Findings currently flow one direction: agent -> user. Users have no way to signal whether a finding was useful, a false positive, or irrelevant. Adding a feedback mechanism is the highest priority learning feature — without user signal, cross-run memory and style preferences have nothing meaningful to learn from.

Goals

• Let users mark each finding with a verdict: false positive, accepted, or won't fix
• Aggregate verdicts into a per-org FeedbackProfile keyed by (org, vulnerability_class)
• Use the profile to suppress known noise, calibrate severity, and track precision over time

Proposed Changes

1. user_verdict field on ExploitRecord

Add an enum field to the existing ExploitRecord schema:

class UserVerdict(str, Enum):
    PENDING = "pending"
    FALSE_POSITIVE = "false_positive"
    ACCEPTED = "accepted"
    WONT_FIX = "wont_fix"

2. FeedbackProfile model

A new model that aggregates verdicts across runs for an org:

• Per vulnerability class: total count, FP count, average user-assigned severity
• Suppression rules derived from repeated FP verdicts (e.g. "stop reporting informational gas optimizations for this org")
• Precision tracking: FP rate over sliding window of N runs

3. Profile-aware prompt injection

Feed the FeedbackProfile into analyzer/verifier prompts as few-shot examples of what to skip or emphasize:

• Analyzer prompt: "These vulnerability classes have been consistently marked as false positives for this org: ..."
• Verifier prompt: "Severity calibration — this team typically downgrades reentrancy from critical to medium"

4. Precision metrics

Surface to the user: "Your false positive rate dropped from 40% to 15% over 10 runs" — this is what makes users feel the product learning.

Context

• State infrastructure already in place: LocalStateManager, ExploitRecord, RunRecord
• This is the recommended first step from the product learning roadmap (docs/product-learning.md)
• Cross-run memory ( feat: Some big changes #2) and fix style preferences (feat: proper packaging #3) depend on this signal

[aktasbatuhan]

We can wire this to the existing "userLabel" we have for each exploit to manage the Kanban view.

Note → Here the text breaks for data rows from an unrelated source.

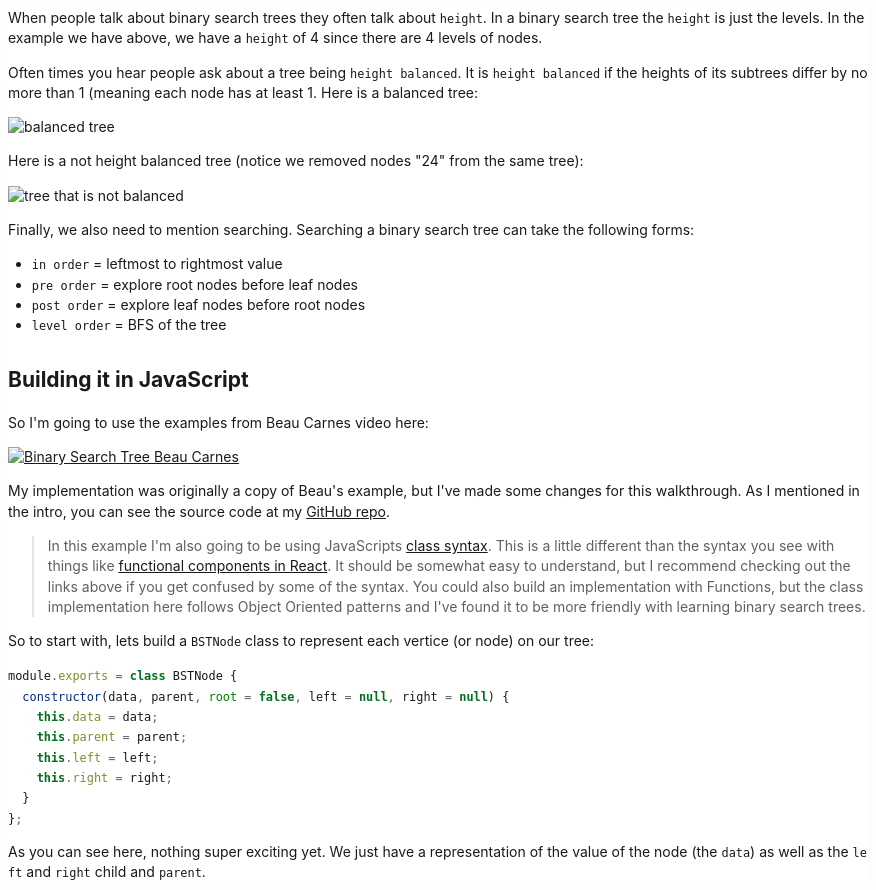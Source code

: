 When people talk about binary search trees they often talk about `height`. In a binary search tree the `height` is just the levels. In the example we have above, we have a `height` of 4 since there are 4 levels of nodes.

Often times you hear people ask about a tree being `height balanced`. It is `height balanced` if the heights of its subtrees differ by no more than 1 (meaning each node has at least 1. Here is a balanced tree:

![balanced tree](/images/screen-shot-2021-01-13-at-4.11.08-pm.png)

Here is a not height balanced tree (notice we removed nodes "24" from the same tree):

![tree that is not balanced](/images/screen-shot-2021-01-13-at-4.12.08-pm.png)

Finally, we also need to mention searching. Searching a binary search tree can take the following forms:

- `in order` = leftmost to rightmost value
- `pre order` = explore root nodes before leaf nodes
- `post order` = explore leaf nodes before root nodes
- `level order` = BFS of the tree

## Building it in JavaScript

So I'm going to use the examples from Beau Carnes video here:

[![Binary Search Tree Beau Carnes](https://img.youtube.com/vi/5cU1ILGy6dM/0.jpg)](https://www.youtube.com/watch?v=5cU1ILGy6dM)

My implementation was originally a copy of Beau's example, but I've made some changes for this walkthrough. As I mentioned in the intro, you can see the source code at my [GitHub repo](https://www.github.com/andrewevans0102/learn-binary-search-trees).

> In this example I'm also going to be using JavaScripts [class syntax](https://developer.mozilla.org/en-US/docs/Web/JavaScript/Reference/Classes). This is a little different than the syntax you see with things like [functional components in React](https://reactjs.org/docs/components-and-props.html). It should be somewhat easy to understand, but I recommend checking out the links above if you get confused by some of the syntax. You could also build an implementation with Functions, but the class implementation here follows Object Oriented patterns and I've found it to be more friendly with learning binary search trees.

So to start with, lets build a `BSTNode` class to represent each vertice (or node) on our tree:

```js
module.exports = class BSTNode {
  constructor(data, parent, root = false, left = null, right = null) {
    this.data = data;
    this.parent = parent;
    this.left = left;
    this.right = right;
  }
};
```

As you can see here, nothing super exciting yet. We just have a representation of the value of the node (the `data`) as well as the `left` and `right` child and `parent`.
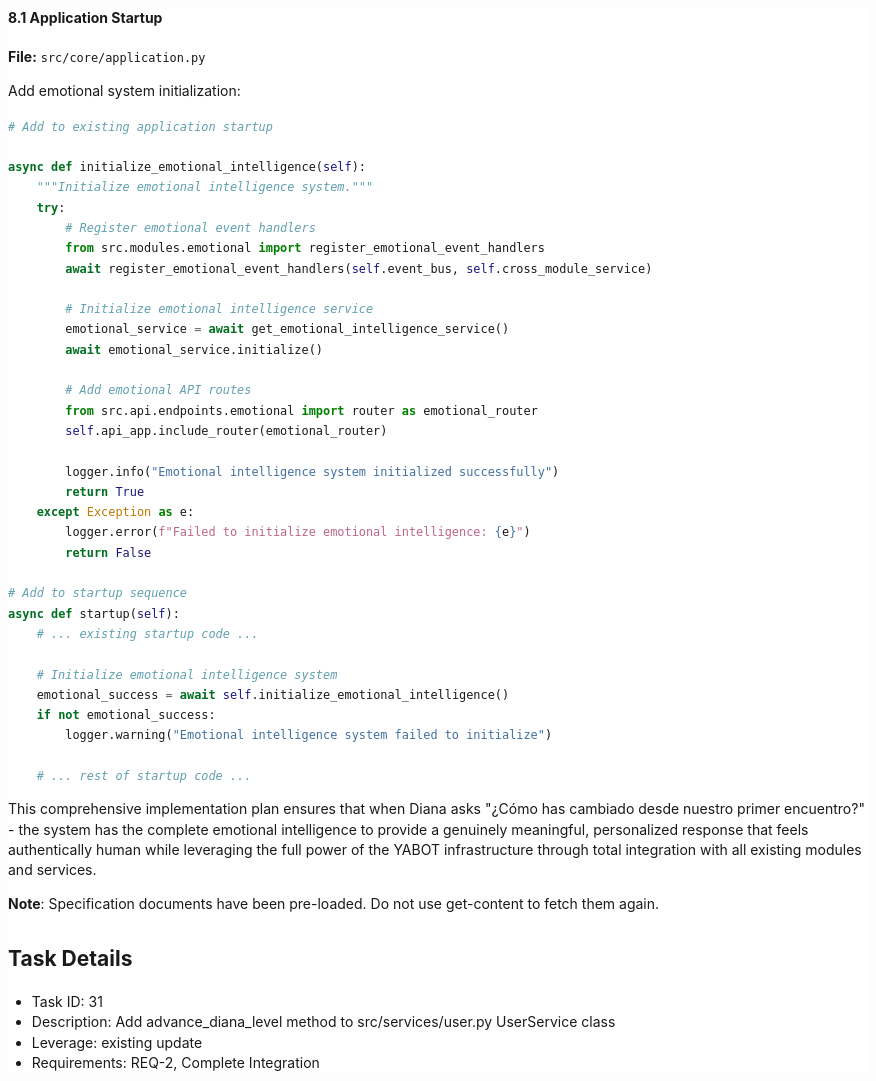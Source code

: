 #### 8.1 Application Startup
**File:** `src/core/application.py`

Add emotional system initialization:

```python
# Add to existing application startup

async def initialize_emotional_intelligence(self):
    """Initialize emotional intelligence system."""
    try:
        # Register emotional event handlers
        from src.modules.emotional import register_emotional_event_handlers
        await register_emotional_event_handlers(self.event_bus, self.cross_module_service)

        # Initialize emotional intelligence service
        emotional_service = await get_emotional_intelligence_service()
        await emotional_service.initialize()

        # Add emotional API routes
        from src.api.endpoints.emotional import router as emotional_router
        self.api_app.include_router(emotional_router)

        logger.info("Emotional intelligence system initialized successfully")
        return True
    except Exception as e:
        logger.error(f"Failed to initialize emotional intelligence: {e}")
        return False

# Add to startup sequence
async def startup(self):
    # ... existing startup code ...

    # Initialize emotional intelligence system
    emotional_success = await self.initialize_emotional_intelligence()
    if not emotional_success:
        logger.warning("Emotional intelligence system failed to initialize")

    # ... rest of startup code ...
```

This comprehensive implementation plan ensures that when Diana asks "¿Cómo has cambiado desde nuestro primer encuentro?" - the system has the complete emotional intelligence to provide a genuinely meaningful, personalized response that feels authentically human while leveraging the full power of the YABOT infrastructure through total integration with all existing modules and services.

**Note**: Specification documents have been pre-loaded. Do not use get-content to fetch them again.

## Task Details
- Task ID: 31
- Description: Add advance_diana_level method to src/services/user.py UserService class
- Leverage: existing update
- Requirements: REQ-2, Complete Integration
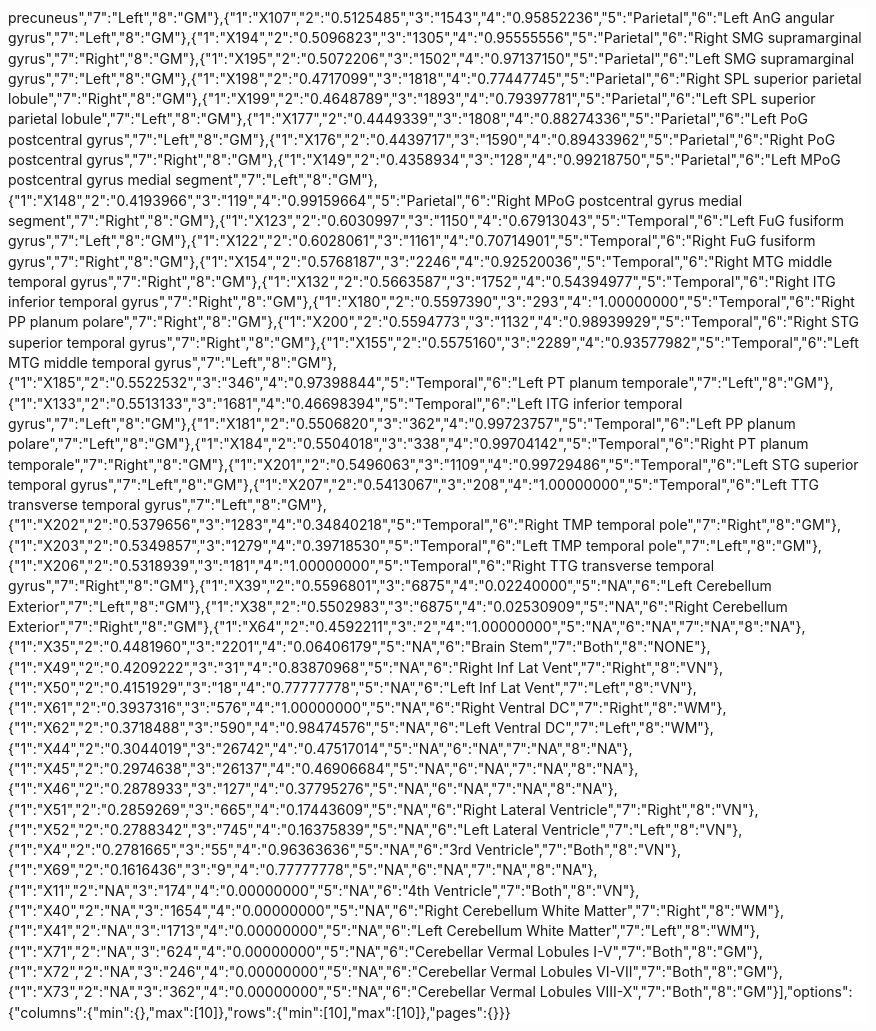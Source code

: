precuneus","7":"Left","8":"GM"},{"1":"X107","2":"0.5125485","3":"1543","4":"0.95852236","5":"Parietal","6":"Left AnG   angular gyrus","7":"Left","8":"GM"},{"1":"X194","2":"0.5096823","3":"1305","4":"0.95555556","5":"Parietal","6":"Right SMG   supramarginal gyrus","7":"Right","8":"GM"},{"1":"X195","2":"0.5072206","3":"1502","4":"0.97137150","5":"Parietal","6":"Left SMG   supramarginal gyrus","7":"Left","8":"GM"},{"1":"X198","2":"0.4717099","3":"1818","4":"0.77447745","5":"Parietal","6":"Right SPL   superior parietal lobule","7":"Right","8":"GM"},{"1":"X199","2":"0.4648789","3":"1893","4":"0.79397781","5":"Parietal","6":"Left SPL   superior parietal lobule","7":"Left","8":"GM"},{"1":"X177","2":"0.4449339","3":"1808","4":"0.88274336","5":"Parietal","6":"Left PoG   postcentral gyrus","7":"Left","8":"GM"},{"1":"X176","2":"0.4439717","3":"1590","4":"0.89433962","5":"Parietal","6":"Right PoG   postcentral gyrus","7":"Right","8":"GM"},{"1":"X149","2":"0.4358934","3":"128","4":"0.99218750","5":"Parietal","6":"Left MPoG  postcentral gyrus medial segment","7":"Left","8":"GM"},{"1":"X148","2":"0.4193966","3":"119","4":"0.99159664","5":"Parietal","6":"Right MPoG  postcentral gyrus medial segment","7":"Right","8":"GM"},{"1":"X123","2":"0.6030997","3":"1150","4":"0.67913043","5":"Temporal","6":"Left FuG   fusiform gyrus","7":"Left","8":"GM"},{"1":"X122","2":"0.6028061","3":"1161","4":"0.70714901","5":"Temporal","6":"Right FuG   fusiform gyrus","7":"Right","8":"GM"},{"1":"X154","2":"0.5768187","3":"2246","4":"0.92520036","5":"Temporal","6":"Right MTG   middle temporal gyrus","7":"Right","8":"GM"},{"1":"X132","2":"0.5663587","3":"1752","4":"0.54394977","5":"Temporal","6":"Right ITG   inferior temporal gyrus","7":"Right","8":"GM"},{"1":"X180","2":"0.5597390","3":"293","4":"1.00000000","5":"Temporal","6":"Right PP    planum polare","7":"Right","8":"GM"},{"1":"X200","2":"0.5594773","3":"1132","4":"0.98939929","5":"Temporal","6":"Right STG   superior temporal gyrus","7":"Right","8":"GM"},{"1":"X155","2":"0.5575160","3":"2289","4":"0.93577982","5":"Temporal","6":"Left MTG   middle temporal gyrus","7":"Left","8":"GM"},{"1":"X185","2":"0.5522532","3":"346","4":"0.97398844","5":"Temporal","6":"Left PT    planum temporale","7":"Left","8":"GM"},{"1":"X133","2":"0.5513133","3":"1681","4":"0.46698394","5":"Temporal","6":"Left ITG   inferior temporal gyrus","7":"Left","8":"GM"},{"1":"X181","2":"0.5506820","3":"362","4":"0.99723757","5":"Temporal","6":"Left PP    planum polare","7":"Left","8":"GM"},{"1":"X184","2":"0.5504018","3":"338","4":"0.99704142","5":"Temporal","6":"Right PT    planum temporale","7":"Right","8":"GM"},{"1":"X201","2":"0.5496063","3":"1109","4":"0.99729486","5":"Temporal","6":"Left STG   superior temporal gyrus","7":"Left","8":"GM"},{"1":"X207","2":"0.5413067","3":"208","4":"1.00000000","5":"Temporal","6":"Left TTG   transverse temporal gyrus","7":"Left","8":"GM"},{"1":"X202","2":"0.5379656","3":"1283","4":"0.34840218","5":"Temporal","6":"Right TMP   temporal pole","7":"Right","8":"GM"},{"1":"X203","2":"0.5349857","3":"1279","4":"0.39718530","5":"Temporal","6":"Left TMP   temporal pole","7":"Left","8":"GM"},{"1":"X206","2":"0.5318939","3":"181","4":"1.00000000","5":"Temporal","6":"Right TTG   transverse temporal gyrus","7":"Right","8":"GM"},{"1":"X39","2":"0.5596801","3":"6875","4":"0.02240000","5":"NA","6":"Left Cerebellum Exterior","7":"Left","8":"GM"},{"1":"X38","2":"0.5502983","3":"6875","4":"0.02530909","5":"NA","6":"Right Cerebellum Exterior","7":"Right","8":"GM"},{"1":"X64","2":"0.4592211","3":"2","4":"1.00000000","5":"NA","6":"NA","7":"NA","8":"NA"},{"1":"X35","2":"0.4481960","3":"2201","4":"0.06406179","5":"NA","6":"Brain Stem","7":"Both","8":"NONE"},{"1":"X49","2":"0.4209222","3":"31","4":"0.83870968","5":"NA","6":"Right Inf Lat Vent","7":"Right","8":"VN"},{"1":"X50","2":"0.4151929","3":"18","4":"0.77777778","5":"NA","6":"Left Inf Lat Vent","7":"Left","8":"VN"},{"1":"X61","2":"0.3937316","3":"576","4":"1.00000000","5":"NA","6":"Right Ventral DC","7":"Right","8":"WM"},{"1":"X62","2":"0.3718488","3":"590","4":"0.98474576","5":"NA","6":"Left Ventral DC","7":"Left","8":"WM"},{"1":"X44","2":"0.3044019","3":"26742","4":"0.47517014","5":"NA","6":"NA","7":"NA","8":"NA"},{"1":"X45","2":"0.2974638","3":"26137","4":"0.46906684","5":"NA","6":"NA","7":"NA","8":"NA"},{"1":"X46","2":"0.2878933","3":"127","4":"0.37795276","5":"NA","6":"NA","7":"NA","8":"NA"},{"1":"X51","2":"0.2859269","3":"665","4":"0.17443609","5":"NA","6":"Right Lateral Ventricle","7":"Right","8":"VN"},{"1":"X52","2":"0.2788342","3":"745","4":"0.16375839","5":"NA","6":"Left Lateral Ventricle","7":"Left","8":"VN"},{"1":"X4","2":"0.2781665","3":"55","4":"0.96363636","5":"NA","6":"3rd Ventricle","7":"Both","8":"VN"},{"1":"X69","2":"0.1616436","3":"9","4":"0.77777778","5":"NA","6":"NA","7":"NA","8":"NA"},{"1":"X11","2":"NA","3":"174","4":"0.00000000","5":"NA","6":"4th Ventricle","7":"Both","8":"VN"},{"1":"X40","2":"NA","3":"1654","4":"0.00000000","5":"NA","6":"Right Cerebellum White Matter","7":"Right","8":"WM"},{"1":"X41","2":"NA","3":"1713","4":"0.00000000","5":"NA","6":"Left Cerebellum White Matter","7":"Left","8":"WM"},{"1":"X71","2":"NA","3":"624","4":"0.00000000","5":"NA","6":"Cerebellar Vermal Lobules I-V","7":"Both","8":"GM"},{"1":"X72","2":"NA","3":"246","4":"0.00000000","5":"NA","6":"Cerebellar Vermal Lobules VI-VII","7":"Both","8":"GM"},{"1":"X73","2":"NA","3":"362","4":"0.00000000","5":"NA","6":"Cerebellar Vermal Lobules VIII-X","7":"Both","8":"GM"}],"options":{"columns":{"min":{},"max":[10]},"rows":{"min":[10],"max":[10]},"pages":{}}}
  </script>
</div>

Currently, users can update an exploit status as "To be Fixed“, "Fixed”, or "Won't Do". We can map these as:
Won't Do --> false positive / won't fix
To be Fixed / Fixed --> accepted

We also plan to implement GitHub/Jira/Linear webhooks for 3rd-party status updates, so we can use external status as user verdicts in the future.

In addition to these, we can even use GitHub webhooks to fetch PRs where an exploit was fixed, and use that as another piece of information for Profile-aware prompt injection. This way, beyond verdicts, we can even inject the user's development pattern during fixes. However, this is dependent on webhook implementation anyway.